• [TASK GOAL]: Please find every line in the records below that contains the word "games", and copy it.

• [DATASET EXCERPTS]:
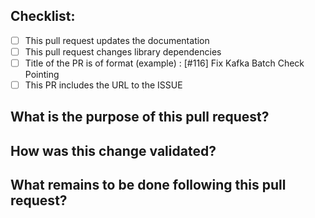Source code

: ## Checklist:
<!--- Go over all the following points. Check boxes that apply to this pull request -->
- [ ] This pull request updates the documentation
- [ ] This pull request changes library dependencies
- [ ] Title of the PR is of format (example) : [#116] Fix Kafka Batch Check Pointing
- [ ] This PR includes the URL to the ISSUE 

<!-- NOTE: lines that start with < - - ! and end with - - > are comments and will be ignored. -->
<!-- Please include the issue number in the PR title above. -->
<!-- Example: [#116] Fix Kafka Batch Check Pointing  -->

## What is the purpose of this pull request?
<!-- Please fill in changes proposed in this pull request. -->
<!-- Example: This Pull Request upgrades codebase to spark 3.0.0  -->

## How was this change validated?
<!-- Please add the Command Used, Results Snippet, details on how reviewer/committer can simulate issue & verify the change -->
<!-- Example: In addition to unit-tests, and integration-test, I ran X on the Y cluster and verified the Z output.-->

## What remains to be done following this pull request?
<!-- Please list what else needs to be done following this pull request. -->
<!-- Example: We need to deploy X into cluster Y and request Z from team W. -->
==
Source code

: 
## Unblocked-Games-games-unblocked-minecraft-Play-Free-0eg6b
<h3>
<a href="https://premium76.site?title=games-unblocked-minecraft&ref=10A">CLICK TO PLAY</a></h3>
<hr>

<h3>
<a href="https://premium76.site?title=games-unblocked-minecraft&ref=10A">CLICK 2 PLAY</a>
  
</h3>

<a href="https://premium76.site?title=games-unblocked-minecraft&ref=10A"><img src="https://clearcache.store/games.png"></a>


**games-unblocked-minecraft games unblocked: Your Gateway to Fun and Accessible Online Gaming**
---
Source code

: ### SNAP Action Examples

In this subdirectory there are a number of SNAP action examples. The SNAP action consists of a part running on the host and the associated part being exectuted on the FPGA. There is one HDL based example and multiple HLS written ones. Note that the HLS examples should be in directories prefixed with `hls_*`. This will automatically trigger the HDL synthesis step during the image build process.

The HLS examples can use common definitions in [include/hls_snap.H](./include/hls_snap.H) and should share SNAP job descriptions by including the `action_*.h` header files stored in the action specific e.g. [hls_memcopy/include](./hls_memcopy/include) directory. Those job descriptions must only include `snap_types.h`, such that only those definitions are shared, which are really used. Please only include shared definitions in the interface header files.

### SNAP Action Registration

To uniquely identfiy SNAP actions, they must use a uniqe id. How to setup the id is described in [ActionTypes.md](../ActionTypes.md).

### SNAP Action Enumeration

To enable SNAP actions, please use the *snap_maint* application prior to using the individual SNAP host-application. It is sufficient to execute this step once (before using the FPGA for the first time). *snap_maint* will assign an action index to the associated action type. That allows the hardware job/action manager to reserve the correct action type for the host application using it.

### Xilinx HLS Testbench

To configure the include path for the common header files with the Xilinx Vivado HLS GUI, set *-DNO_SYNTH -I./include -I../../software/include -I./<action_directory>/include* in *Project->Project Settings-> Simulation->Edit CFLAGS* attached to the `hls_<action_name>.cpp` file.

• [SOLUTION TO THIS TASK]:
## Unblocked-Games-games-unblocked-minecraft-Play-Free-0eg6b
<a href="https://premium76.site?title=games-unblocked-minecraft&ref=10A">CLICK TO PLAY</a></h3>
<a href="https://premium76.site?title=games-unblocked-minecraft&ref=10A">CLICK 2 PLAY</a>
<a href="https://premium76.site?title=games-unblocked-minecraft&ref=10A"><img src="https://clearcache.store/games.png"></a>
**games-unblocked-minecraft games unblocked: Your Gateway to Fun and Accessible Online Gaming**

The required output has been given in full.